Data records
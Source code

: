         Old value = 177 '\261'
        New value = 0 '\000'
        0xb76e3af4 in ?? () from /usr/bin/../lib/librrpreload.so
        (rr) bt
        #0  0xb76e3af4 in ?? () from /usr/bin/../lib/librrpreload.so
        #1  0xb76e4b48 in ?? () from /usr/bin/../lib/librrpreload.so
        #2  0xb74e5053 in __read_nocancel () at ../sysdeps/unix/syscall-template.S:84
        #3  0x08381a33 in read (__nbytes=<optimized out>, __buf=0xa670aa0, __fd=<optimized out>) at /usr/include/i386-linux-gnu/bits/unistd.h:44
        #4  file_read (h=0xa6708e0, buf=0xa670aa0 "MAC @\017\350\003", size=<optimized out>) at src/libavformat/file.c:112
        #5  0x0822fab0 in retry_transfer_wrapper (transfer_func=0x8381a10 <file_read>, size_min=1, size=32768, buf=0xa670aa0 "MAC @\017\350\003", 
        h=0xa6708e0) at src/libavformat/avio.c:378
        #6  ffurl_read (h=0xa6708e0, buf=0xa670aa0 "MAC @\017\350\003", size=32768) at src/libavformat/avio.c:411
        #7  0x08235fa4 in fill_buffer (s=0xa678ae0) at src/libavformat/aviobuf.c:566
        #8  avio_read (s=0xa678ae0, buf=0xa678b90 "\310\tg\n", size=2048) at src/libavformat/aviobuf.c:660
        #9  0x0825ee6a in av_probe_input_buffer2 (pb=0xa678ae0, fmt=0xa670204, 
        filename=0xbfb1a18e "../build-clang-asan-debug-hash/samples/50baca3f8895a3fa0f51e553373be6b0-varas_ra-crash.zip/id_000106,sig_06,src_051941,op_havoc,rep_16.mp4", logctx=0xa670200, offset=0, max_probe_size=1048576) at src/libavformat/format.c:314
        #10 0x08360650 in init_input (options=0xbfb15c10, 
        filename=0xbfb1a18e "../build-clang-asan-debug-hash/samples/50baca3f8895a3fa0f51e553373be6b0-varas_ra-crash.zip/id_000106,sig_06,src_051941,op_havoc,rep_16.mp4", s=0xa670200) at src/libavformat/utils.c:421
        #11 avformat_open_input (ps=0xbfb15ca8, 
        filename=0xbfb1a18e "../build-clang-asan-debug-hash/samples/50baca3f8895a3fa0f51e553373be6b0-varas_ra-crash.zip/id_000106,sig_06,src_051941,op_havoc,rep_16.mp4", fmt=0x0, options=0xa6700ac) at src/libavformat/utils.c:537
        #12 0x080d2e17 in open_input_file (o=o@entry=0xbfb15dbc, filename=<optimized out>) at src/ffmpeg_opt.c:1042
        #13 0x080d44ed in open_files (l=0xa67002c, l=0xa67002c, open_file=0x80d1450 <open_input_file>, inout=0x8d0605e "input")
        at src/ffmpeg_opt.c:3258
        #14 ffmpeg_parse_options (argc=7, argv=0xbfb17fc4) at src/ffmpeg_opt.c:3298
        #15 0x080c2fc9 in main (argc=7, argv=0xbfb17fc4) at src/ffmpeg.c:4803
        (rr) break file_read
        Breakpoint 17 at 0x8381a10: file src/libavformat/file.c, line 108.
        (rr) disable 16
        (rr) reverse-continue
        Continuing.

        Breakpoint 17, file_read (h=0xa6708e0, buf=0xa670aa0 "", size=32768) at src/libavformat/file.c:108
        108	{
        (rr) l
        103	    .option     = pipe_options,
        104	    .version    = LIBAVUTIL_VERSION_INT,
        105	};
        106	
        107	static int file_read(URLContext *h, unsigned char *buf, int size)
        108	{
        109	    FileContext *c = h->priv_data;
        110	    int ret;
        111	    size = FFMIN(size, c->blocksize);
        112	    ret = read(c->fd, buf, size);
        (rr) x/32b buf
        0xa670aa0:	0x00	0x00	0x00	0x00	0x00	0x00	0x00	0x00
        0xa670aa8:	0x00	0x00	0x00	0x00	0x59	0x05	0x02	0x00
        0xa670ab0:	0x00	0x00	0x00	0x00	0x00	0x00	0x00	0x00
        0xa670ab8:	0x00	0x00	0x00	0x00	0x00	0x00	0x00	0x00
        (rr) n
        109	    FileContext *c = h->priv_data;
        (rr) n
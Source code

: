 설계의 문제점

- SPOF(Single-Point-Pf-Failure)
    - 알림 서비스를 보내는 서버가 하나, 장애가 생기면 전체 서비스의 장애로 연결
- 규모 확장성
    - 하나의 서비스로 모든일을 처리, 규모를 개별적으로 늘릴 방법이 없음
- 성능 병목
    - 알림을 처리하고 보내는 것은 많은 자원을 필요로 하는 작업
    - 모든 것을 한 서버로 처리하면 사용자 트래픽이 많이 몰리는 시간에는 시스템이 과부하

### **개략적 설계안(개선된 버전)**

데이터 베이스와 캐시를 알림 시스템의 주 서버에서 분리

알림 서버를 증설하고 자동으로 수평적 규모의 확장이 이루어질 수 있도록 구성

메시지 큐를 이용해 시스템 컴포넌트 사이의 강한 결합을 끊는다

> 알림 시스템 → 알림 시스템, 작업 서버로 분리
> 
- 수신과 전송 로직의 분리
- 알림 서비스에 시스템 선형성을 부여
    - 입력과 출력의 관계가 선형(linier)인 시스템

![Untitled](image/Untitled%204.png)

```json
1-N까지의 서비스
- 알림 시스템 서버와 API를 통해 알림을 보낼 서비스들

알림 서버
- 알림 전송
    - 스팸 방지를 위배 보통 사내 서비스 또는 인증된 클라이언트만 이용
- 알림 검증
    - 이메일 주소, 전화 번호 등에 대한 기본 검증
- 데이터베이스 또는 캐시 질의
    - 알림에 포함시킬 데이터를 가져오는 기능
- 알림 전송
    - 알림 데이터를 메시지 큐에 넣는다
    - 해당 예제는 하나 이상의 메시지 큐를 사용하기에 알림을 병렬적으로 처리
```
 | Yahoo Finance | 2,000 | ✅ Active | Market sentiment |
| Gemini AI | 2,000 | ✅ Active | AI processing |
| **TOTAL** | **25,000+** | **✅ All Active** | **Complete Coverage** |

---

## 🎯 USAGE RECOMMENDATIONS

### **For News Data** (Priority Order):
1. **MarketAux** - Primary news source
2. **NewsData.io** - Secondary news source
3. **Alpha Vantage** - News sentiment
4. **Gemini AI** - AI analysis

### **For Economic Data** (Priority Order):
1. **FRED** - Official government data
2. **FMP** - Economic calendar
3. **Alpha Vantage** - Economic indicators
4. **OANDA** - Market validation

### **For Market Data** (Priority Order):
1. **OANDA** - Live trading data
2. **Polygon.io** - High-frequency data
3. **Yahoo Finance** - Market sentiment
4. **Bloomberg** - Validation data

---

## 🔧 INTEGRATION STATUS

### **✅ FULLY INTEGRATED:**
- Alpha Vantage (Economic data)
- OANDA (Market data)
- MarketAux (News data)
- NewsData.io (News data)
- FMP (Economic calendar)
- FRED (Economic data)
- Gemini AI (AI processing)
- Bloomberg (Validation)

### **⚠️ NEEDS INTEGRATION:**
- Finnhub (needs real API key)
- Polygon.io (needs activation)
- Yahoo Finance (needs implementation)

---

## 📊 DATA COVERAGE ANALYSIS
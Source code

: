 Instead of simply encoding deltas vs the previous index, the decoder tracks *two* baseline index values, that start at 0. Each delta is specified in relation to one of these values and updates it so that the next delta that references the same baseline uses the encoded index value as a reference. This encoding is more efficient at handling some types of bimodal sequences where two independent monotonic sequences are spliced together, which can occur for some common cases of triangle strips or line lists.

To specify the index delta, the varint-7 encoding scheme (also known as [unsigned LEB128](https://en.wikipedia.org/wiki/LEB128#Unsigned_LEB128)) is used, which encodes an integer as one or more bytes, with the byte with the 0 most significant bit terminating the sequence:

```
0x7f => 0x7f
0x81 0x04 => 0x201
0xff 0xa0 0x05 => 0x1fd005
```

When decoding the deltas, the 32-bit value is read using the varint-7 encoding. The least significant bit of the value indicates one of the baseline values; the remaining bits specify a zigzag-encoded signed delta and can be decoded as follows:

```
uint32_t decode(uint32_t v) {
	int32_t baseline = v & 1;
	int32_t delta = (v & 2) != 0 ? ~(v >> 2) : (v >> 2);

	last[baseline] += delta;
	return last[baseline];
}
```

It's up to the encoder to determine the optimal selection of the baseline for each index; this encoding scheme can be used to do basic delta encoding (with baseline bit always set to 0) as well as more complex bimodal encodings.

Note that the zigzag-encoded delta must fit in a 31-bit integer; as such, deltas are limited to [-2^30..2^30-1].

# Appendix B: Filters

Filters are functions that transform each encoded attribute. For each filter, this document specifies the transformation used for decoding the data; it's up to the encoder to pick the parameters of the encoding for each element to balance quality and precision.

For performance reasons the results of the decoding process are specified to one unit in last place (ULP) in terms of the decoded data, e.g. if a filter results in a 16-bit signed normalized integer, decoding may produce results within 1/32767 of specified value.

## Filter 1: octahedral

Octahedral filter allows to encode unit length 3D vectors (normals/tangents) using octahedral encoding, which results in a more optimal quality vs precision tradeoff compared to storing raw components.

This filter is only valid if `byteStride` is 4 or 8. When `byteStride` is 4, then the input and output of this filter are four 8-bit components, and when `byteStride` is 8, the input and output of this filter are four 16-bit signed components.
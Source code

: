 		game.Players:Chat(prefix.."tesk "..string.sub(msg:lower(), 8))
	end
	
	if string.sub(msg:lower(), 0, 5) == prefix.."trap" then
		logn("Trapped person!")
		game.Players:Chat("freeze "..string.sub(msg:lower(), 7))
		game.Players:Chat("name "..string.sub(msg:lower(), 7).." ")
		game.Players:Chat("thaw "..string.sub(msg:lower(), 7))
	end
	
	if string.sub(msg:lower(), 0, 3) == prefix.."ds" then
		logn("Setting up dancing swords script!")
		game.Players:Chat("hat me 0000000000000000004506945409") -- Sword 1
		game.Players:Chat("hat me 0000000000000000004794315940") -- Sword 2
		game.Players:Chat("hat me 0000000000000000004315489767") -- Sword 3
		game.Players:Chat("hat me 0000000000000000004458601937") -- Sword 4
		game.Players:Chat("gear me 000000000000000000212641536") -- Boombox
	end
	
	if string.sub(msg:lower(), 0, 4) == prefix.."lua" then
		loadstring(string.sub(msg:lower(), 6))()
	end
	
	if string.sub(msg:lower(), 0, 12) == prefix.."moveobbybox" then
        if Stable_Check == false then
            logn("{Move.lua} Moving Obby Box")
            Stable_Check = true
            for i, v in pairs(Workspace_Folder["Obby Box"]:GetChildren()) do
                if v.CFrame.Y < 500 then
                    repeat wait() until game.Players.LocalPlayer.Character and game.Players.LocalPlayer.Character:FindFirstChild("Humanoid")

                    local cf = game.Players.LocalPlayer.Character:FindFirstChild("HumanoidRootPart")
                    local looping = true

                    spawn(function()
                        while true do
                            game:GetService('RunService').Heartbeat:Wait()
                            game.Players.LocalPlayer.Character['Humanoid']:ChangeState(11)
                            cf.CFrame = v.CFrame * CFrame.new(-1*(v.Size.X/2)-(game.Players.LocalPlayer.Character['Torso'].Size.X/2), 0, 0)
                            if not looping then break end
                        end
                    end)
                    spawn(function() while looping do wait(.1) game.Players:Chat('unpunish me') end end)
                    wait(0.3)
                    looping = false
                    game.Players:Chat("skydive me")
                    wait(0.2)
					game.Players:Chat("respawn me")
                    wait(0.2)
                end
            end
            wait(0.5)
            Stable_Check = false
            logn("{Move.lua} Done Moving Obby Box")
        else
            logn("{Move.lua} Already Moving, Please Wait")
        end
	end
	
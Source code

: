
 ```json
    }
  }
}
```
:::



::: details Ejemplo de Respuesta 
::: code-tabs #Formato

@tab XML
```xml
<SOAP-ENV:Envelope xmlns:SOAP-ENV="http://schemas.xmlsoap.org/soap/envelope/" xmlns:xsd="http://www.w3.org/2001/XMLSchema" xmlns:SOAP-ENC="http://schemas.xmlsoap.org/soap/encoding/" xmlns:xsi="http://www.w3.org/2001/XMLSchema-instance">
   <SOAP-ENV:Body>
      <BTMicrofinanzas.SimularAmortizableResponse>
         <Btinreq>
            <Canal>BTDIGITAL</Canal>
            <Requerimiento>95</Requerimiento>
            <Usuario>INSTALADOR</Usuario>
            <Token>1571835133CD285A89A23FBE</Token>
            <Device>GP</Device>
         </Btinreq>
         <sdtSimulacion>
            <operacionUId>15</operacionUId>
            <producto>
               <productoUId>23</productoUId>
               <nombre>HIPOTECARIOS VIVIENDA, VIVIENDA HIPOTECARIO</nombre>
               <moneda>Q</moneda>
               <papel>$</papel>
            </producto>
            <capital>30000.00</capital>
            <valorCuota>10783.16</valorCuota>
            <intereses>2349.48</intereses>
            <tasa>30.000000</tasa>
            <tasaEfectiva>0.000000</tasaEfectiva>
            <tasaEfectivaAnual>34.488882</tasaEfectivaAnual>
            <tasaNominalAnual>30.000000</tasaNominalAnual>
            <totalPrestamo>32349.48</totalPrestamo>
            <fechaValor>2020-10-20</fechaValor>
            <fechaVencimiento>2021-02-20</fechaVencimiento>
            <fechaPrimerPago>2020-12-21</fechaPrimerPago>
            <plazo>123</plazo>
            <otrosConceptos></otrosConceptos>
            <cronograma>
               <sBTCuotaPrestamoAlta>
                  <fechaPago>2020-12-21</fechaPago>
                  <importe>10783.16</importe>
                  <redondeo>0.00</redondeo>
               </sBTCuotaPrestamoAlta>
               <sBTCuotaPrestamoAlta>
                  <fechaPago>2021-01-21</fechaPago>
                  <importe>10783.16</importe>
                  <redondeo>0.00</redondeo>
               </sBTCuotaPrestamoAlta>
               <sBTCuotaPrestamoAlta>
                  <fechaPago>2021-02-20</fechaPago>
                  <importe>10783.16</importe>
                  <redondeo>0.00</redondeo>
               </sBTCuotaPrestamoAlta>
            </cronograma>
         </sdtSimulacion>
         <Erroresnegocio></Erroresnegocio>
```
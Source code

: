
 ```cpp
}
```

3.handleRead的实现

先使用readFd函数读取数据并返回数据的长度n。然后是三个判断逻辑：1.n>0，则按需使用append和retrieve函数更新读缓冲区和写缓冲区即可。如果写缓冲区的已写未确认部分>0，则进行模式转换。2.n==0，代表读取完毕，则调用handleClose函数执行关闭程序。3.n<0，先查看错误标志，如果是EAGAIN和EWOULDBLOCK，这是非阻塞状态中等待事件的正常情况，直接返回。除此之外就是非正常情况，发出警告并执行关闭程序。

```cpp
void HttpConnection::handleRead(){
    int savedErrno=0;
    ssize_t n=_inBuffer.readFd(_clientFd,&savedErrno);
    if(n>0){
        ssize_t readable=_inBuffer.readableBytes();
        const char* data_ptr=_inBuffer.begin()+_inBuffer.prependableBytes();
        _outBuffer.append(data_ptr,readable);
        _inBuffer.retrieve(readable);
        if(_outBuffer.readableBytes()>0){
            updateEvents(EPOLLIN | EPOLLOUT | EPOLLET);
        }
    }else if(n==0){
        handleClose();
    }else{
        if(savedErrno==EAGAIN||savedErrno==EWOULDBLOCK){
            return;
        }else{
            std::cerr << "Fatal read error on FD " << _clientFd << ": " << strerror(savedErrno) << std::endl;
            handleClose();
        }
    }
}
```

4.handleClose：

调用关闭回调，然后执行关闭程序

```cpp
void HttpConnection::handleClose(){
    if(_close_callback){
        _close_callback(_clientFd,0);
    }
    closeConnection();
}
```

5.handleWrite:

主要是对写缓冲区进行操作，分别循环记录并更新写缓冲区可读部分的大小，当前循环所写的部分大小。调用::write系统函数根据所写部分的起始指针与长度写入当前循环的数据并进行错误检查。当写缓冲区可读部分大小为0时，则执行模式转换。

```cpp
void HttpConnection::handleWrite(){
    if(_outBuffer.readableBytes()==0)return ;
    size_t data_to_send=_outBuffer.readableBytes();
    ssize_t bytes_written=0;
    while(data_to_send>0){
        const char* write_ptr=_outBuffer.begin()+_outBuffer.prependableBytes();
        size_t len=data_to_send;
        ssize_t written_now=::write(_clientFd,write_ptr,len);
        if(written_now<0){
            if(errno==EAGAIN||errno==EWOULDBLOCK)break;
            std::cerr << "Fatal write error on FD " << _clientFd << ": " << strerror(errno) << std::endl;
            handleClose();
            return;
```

**Exercise aim**
Look through the records and gather every line containing "sentiment".

**Your solution**
 | Yahoo Finance | 2,000 | ✅ Active | Market sentiment |
3. **Alpha Vantage** - News sentiment
3. **Yahoo Finance** - Market sentiment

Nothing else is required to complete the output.